Cinema com Rapadura

OPINIÃO   sexta-feira, 30 de setembro de 2016

Cegonhas (2016): filme tem muito mais a oferecer do que personagens fofos

Animação é uma boa surpresa em um ano forte para o gênero.

Era difícil imaginar que a animação “Cegonhas” seria dos filmes mais bacanas de 2016. Em um ano de vários filmes aguardados no ramo das animações, poucos davam bola para “Cegonhas“, já que em 2016 chegaram os populares e excelentes “Procurando Dory” e de “Zootopia“. Além do mais, os trailers e materiais promocionais não vendiam o filme direito: parecia uma animação genérica e feita exclusivamente para o público infantil, mas logo nos primeiros minutos nota-se algo diferente, uma história original, feita com o coração, mas também com a razão e com uma premissa espetacular.

Na animação, as cegonhas fazem o trabalho de distribuição de bebês em seu nascimento, mas logo no início do filme elas mudam de ramo e realizam o trampo de entrega de mercadorias, como o comércio eletrônico que temos hoje. A cegonha Junior é o braço direito de Hunter, diretor da empresa de entregas e está de olho em uma promoção, mas, para alcançá-la, precisa demitir a humana Tulip, que, segundo o próprio diretor, atrapalha o rendimento da empresa. Algo dá errado, Tulip e Junior se perdem e são caçados, tanto por Hunter e sua equipe, quanto um grupo de lobos (ou o “bando de lobos”, como são chamados).

Cegonhas” é dirigido, produzido e escrito por Nicholas Stoller (“Vizinhos 1 e 2“) e Doug Sweetland (que já comandou o curta da Pixar sobre o coelho “Presto“). Aqui fazem um trabalho muito interessante de não explicarem demais a história, ao passo que conseguem desenvolver bem os seus personagens e equilibrarem e dividirem os arcos, tanto das cegonhas, quanto dos humanos e lobos.

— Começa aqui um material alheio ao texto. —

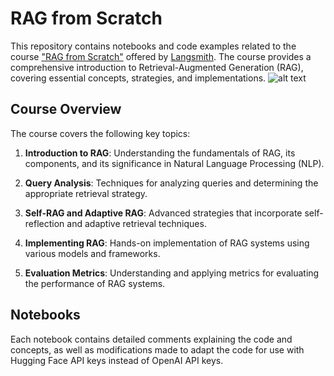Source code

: # RAG from Scratch

This repository contains notebooks and code examples related to the course ["RAG from Scratch"](https://www.youtube.com/watch?v=sVcwVQRHIc8&t=3s) offered by [Langsmith](https://www.langchain.com/langsmith). The course provides a comprehensive introduction to Retrieval-Augmented Generation (RAG), covering essential concepts, strategies, and implementations.
![alt text](/Users/user/Desktop/RAG.png)

## Course Overview

The course covers the following key topics:

1. **Introduction to RAG**: Understanding the fundamentals of RAG, its components, and its significance in Natural Language Processing (NLP).
  
2. **Query Analysis**: Techniques for analyzing queries and determining the appropriate retrieval strategy.
  
3. **Self-RAG and Adaptive RAG**: Advanced strategies that incorporate self-reflection and adaptive retrieval techniques.

4. **Implementing RAG**: Hands-on implementation of RAG systems using various models and frameworks.

5. **Evaluation Metrics**: Understanding and applying metrics for evaluating the performance of RAG systems.

## Notebooks

Each notebook contains detailed comments explaining the code and concepts, as well as modifications made to adapt the code for use with Hugging Face API keys instead of OpenAI API keys.
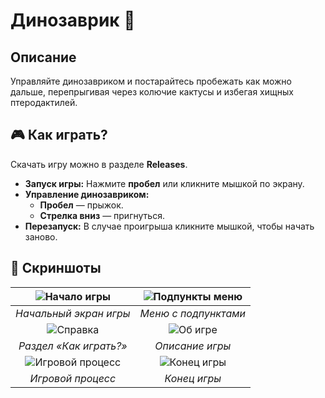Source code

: # Динозаврик 🦖

## Описание
Управляйте динозавриком и постарайтесь пробежать как можно дальше, перепрыгивая через колючие кактусы и избегая хищных птеродактилей. 

## 🎮 Как играть?  
Скачать игру можно в разделе **Releases**.
- **Запуск игры:** Нажмите **пробел** или кликните мышкой по экрану.  
- **Управление динозавриком:**  
  - **Пробел** — прыжок.  
  - **Стрелка вниз** — пригнуться.  
- **Перезапуск:** В случае проигрыша кликните мышкой, чтобы начать заново.  

## 📸 Скриншоты  

| ![Начало игры](https://github.com/user-attachments/assets/b53d8b6d-f41d-4d63-aaa7-4d588eeaa659) | ![Подпункты меню](https://github.com/user-attachments/assets/c93b6324-7809-4222-97bb-9a303e6a403d) |
|:----------------------------------------------------------------------------------------------:|:--------------------------------------------------------------------------------------------------:|
| *Начальный экран игры*                                                                         | *Меню с подпунктами*                                                                              |
| ![Справка](https://github.com/user-attachments/assets/e8165697-cc09-4f7d-bf5a-f06b7d722b59)     | ![Об игре](https://github.com/user-attachments/assets/d6b59076-b377-42f8-aad9-3240746416ec)       |
| *Раздел «Как играть?»*                                                                         | *Описание игры*                                                                                   |
| ![Игровой процесс](https://github.com/user-attachments/assets/570ed97d-1121-42ec-adc8-96241dad3e86) | ![Конец игры](https://github.com/user-attachments/assets/2c2228d3-1095-459e-8c4b-4fe5a45410f4)    |
| *Игровой процесс*                                                                              | *Конец игры*                                                                                      |
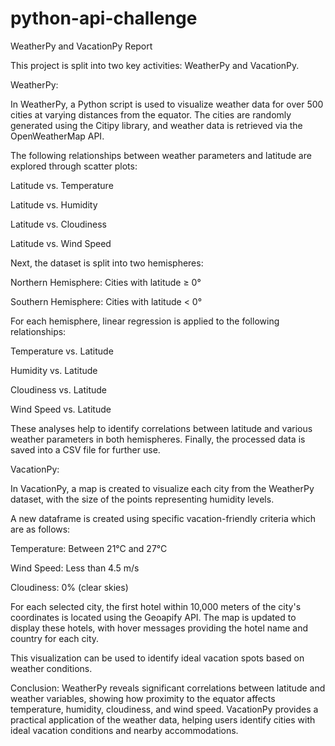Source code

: # python-api-challenge
WeatherPy and VacationPy Report

This project is split into two key activities: WeatherPy and VacationPy.

WeatherPy:

In WeatherPy, a Python script is used to visualize weather data for over 500 cities at varying distances from the equator. The cities are randomly generated using the Citipy library, and weather data is retrieved via the OpenWeatherMap API.

The following relationships between weather parameters and latitude are explored through scatter plots:

Latitude vs. Temperature

Latitude vs. Humidity

Latitude vs. Cloudiness

Latitude vs. Wind Speed

Next, the dataset is split into two hemispheres:

Northern Hemisphere: Cities with latitude ≥ 0°

Southern Hemisphere: Cities with latitude < 0°

For each hemisphere, linear regression is applied to the following relationships:

Temperature vs. Latitude

Humidity vs. Latitude

Cloudiness vs. Latitude

Wind Speed vs. Latitude

These analyses help to identify correlations between latitude and various weather parameters in both hemispheres. Finally, the processed data is saved into a CSV file for further use.

VacationPy:

In VacationPy, a map is created to visualize each city from the WeatherPy dataset, with the size of the points representing humidity levels.

A new dataframe is created using specific vacation-friendly criteria which are as follows:

Temperature: Between 21°C and 27°C

Wind Speed: Less than 4.5 m/s

Cloudiness: 0% (clear skies)

For each selected city, the first hotel within 10,000 meters of the city's coordinates is located using the Geoapify API. The map is updated to display these hotels, with hover messages providing the hotel name and country for each city.

This visualization can be used to identify ideal vacation spots based on weather conditions.

Conclusion:
WeatherPy reveals significant correlations between latitude and weather variables, showing how proximity to the equator affects temperature, humidity, cloudiness, and wind speed.
VacationPy provides a practical application of the weather data, helping users identify cities with ideal vacation conditions and nearby accommodations.
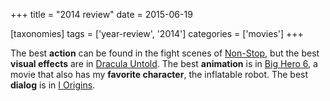 +++
title = "2014 review"
date = 2015-06-19

[taxonomies]
tags = ['year-review', '2014']
categories = ['movies']
+++

The best **action** can be found in the fight scenes of [Non-Stop], but
the best **visual effects** are in [Dracula Untold]. The best
**animation** is in [Big Hero 6], a movie that also has my **favorite
character**, the inflatable robot. The best **dialog** is in [I
Origins].

  [Non-Stop]: http://tshepang.net/non-stop
  [Dracula Untold]: http://tshepang.net/dracula-untold
  [Big Hero 6]: http://tshepang.net/big-hero-6
  [I Origins]: http://tshepang.net/i-origins
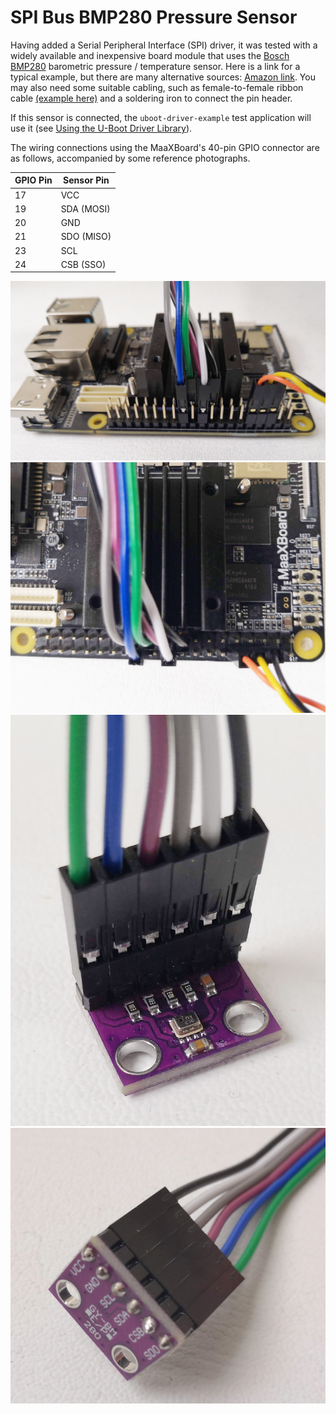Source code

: # SPI Bus BMP280 Pressure Sensor

Having added a Serial Peripheral Interface (SPI) driver, it was tested with a widely available and inexpensive board module that uses the [Bosch BMP280](https://www.bosch-sensortec.com/products/environmental-sensors/pressure-sensors/bmp280/) barometric pressure / temperature sensor. Here is a link for a typical example, but there are many alternative sources: [Amazon link](https://www.amazon.co.uk/AZDelivery-Generic-BMP280-Barometric-Pressure/dp/B07D8TPVVY). You may also need some suitable cabling, such as female-to-female ribbon cable [(example here)](https://www.amazon.co.uk/gp/product/B07KYHBVR7) and a soldering iron to connect the pin header.

If this sensor is connected, the `uboot-driver-example` test application will use it (see [Using the U-Boot Driver Library](../device_drivers/uboot_driver_usage.md)).

The wiring connections using the MaaXBoard's 40-pin GPIO connector are as follows, accompanied by some reference photographs.

| GPIO Pin | Sensor Pin  |
|----------|-------------|
|   17     |  VCC        |
|   19     |  SDA (MOSI) |
|   20     |  GND        |
|   21     |  SDO (MISO) |
|   23     |  SCL        |
|   24     |  CSB (SSO)  |

![SPI GPIO view](../figures/SPI_side_view.png)
![SPI GPIO view](../figures/SPI_top_view.png)
![SPI sensor top view](../figures/SPI_sensor_top.png)
![SPI sensor bottom view](../figures/SPI_sensor_bottom.png)

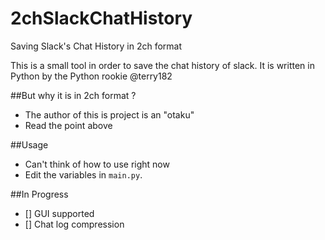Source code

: # 2chSlackChatHistory

Saving Slack's Chat History in 2ch format 

This is a small tool in order to save the chat history of slack.
It is written in Python by the Python rookie @terry182

##But why it is in 2ch format ?
*  The author of this is project is an "otaku"
*  Read the point above

##Usage
*  Can't think of how to use right now
*  Edit the variables in `main.py`.

##In Progress
- [] GUI supported
- [] Chat log compression

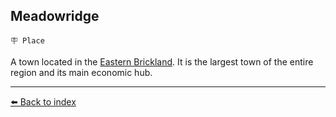 ## Meadowridge

`🪧 Place`

A town located in the [Eastern Brickland](../refs/brickland_fortress.md). It is the largest town of the entire region and its main economic hub.


----------
[⬅️ Back to index](../refs/#c860_s)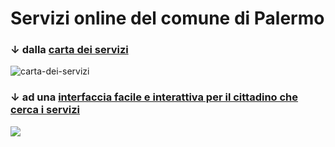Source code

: # Servizi online del comune di Palermo

### ↓ dalla [**carta dei servizi**](https://www.comune.palermo.it/amministrazione_trasparente.php?sel=16&asel=72) 

![carta-dei-servizi](https://raw.githubusercontent.com/cirospat/servizi-comunepalermo/gh-pages/img/amministrazione-trasparente.png)

### ↓ ad una [**interfaccia facile e interattiva per il cittadino che cerca i servizi**](https://cirospat.github.io/servizi-comunepalermo)

![](https://raw.githubusercontent.com/cirospat/servizi-comunepalermo/gh-pages/img/interfaccia-servizi-comunali.png)

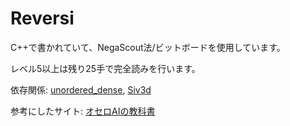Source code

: # Reversi
C++で書かれていて、NegaScout法/ビットボードを使用しています。

レベル5以上は残り25手で完全読みを行います。

依存関係: 
[unordered_dense](https://github.com/martinus/unordered_dense),
[Siv3d](https://siv3d.github.io/)

参考にしたサイト:
[オセロAIの教科書](https://note.com/nyanyan_cubetech/m/m54104c8d2f12)
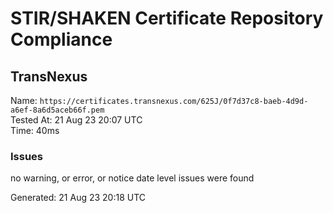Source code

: # STIR/SHAKEN Certificate Repository Compliance

## TransNexus

Name: `https://certificates.transnexus.com/625J/0f7d37c8-baeb-4d9d-a6ef-8a6d5aceb66f.pem`\
Tested At: 21 Aug 23 20:07 UTC\
Time: 40ms

### Issues

no warning, or error, or notice date level issues were found

Generated: 21 Aug 23 20:18 UTC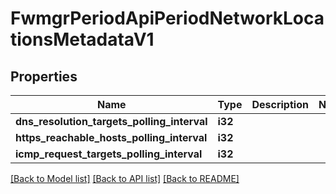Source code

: # FwmgrPeriodApiPeriodNetworkLocationsMetadataV1

## Properties

Name | Type | Description | Notes
------------ | ------------- | ------------- | -------------
**dns_resolution_targets_polling_interval** | **i32** |  |
**https_reachable_hosts_polling_interval** | **i32** |  |
**icmp_request_targets_polling_interval** | **i32** |  |

[[Back to Model list]](../README.md#documentation-for-models) [[Back to API list]](../README.md#documentation-for-api-endpoints) [[Back to README]](../README.md)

Há várias camadas no roteiro do filme que podem passar despercebidas, mas que transmitem uma boa mensagem aos menores. Dá para fazer algumas associações com o mundo real e que muitos filmes “de adulto” não mostram, como a relação implacável de uma grande empresa e o jogo de interesses no mundo empresarial. O roteiro ainda brinca com o fato de as crianças não acreditarem mais na história das cegonhas no nascimento de uma criança. O garoto Nate parece ser um dos poucos resistentes e insiste com seus pais para escrever para as cegonhas lhe trazerem um irmão.

O fato de Nate querer “escrever” é outra coisa bacana do roteiro: não mandamos mais cartas para nos comunicar. Tudo é feito por meios eletrônicos. Há uma cena em que uma carta realmente chega aos correios, mas divide espaço com as centenas de correspondências de produtos online. A relação de Nate com os seus pais é mostrada aqui de forma humana, verdadeira e que tem muita relação com a realidade de várias famílias por aí: os pais não têm tempo para cuidar de seu filho por causa da correria do dia-a-dia e a criança, sozinha, prefere o mundo fantástico ao real.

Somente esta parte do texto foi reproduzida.